Two lines mark the range in the entries below: the one holding "<b>7.招财猫群规自动生成</b>" and the one holding "no ID collisions". Set down those two and all lines between them, exactly.

Saved entries
■ ■ ■ ■ ■ ■ ■

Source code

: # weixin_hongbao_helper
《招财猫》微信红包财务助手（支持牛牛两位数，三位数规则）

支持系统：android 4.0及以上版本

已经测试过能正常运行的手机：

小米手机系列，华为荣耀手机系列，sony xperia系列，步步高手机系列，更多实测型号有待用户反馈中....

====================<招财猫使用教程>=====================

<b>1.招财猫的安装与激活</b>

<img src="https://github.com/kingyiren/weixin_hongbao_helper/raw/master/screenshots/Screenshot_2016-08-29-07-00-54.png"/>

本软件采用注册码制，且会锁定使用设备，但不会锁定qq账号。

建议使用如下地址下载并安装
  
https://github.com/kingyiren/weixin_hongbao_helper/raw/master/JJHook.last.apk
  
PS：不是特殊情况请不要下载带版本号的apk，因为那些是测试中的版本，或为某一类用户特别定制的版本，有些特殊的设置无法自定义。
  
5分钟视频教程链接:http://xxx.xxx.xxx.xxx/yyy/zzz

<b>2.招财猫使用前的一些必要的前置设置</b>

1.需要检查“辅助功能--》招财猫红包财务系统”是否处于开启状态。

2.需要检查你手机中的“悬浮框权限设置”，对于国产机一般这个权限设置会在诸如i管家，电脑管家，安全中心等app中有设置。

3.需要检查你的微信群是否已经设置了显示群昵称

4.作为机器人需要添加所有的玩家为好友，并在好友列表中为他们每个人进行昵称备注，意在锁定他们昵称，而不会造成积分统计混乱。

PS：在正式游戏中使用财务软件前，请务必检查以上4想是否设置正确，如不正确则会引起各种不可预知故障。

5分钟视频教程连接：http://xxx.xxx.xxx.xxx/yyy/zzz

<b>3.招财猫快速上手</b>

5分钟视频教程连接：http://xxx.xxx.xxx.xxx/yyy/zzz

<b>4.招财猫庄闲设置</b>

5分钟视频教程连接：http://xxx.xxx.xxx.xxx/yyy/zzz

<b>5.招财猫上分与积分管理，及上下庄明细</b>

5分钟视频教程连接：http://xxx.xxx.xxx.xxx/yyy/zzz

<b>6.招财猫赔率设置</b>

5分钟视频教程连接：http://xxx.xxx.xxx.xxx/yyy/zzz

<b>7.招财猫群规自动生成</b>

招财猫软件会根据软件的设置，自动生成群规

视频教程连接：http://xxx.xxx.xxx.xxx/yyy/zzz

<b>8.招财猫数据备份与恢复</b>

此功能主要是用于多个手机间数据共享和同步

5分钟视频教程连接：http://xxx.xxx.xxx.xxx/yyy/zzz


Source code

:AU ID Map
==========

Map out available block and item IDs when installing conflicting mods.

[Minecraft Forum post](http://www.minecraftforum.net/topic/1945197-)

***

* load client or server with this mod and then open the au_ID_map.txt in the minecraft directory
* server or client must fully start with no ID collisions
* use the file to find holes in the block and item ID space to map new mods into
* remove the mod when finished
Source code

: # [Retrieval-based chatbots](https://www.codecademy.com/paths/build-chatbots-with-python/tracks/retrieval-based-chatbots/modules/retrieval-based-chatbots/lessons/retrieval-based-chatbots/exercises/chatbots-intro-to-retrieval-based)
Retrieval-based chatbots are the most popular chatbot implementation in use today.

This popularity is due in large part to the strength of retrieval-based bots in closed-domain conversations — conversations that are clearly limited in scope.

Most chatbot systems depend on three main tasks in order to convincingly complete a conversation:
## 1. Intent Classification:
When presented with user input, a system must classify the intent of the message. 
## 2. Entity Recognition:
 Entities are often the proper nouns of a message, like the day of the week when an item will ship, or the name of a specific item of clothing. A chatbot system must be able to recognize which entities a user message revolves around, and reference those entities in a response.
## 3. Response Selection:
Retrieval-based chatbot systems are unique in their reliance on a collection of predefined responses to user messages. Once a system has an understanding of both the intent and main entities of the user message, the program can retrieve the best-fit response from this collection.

■ ■ ■ ■ ■ ■ ■

**Solution to the problem:**
<b>7.招财猫群规自动生成</b>

招财猫软件会根据软件的设置，自动生成群规

视频教程连接：http://xxx.xxx.xxx.xxx/yyy/zzz

<b>8.招财猫数据备份与恢复</b>

此功能主要是用于多个手机间数据共享和同步

5分钟视频教程连接：http://xxx.xxx.xxx.xxx/yyy/zzz


Source code

:AU ID Map
==========

Map out available block and item IDs when installing conflicting mods.

[Minecraft Forum post](http://www.minecraftforum.net/topic/1945197-)

***

* load client or server with this mod and then open the au_ID_map.txt in the minecraft directory
* server or client must fully start with no ID collisions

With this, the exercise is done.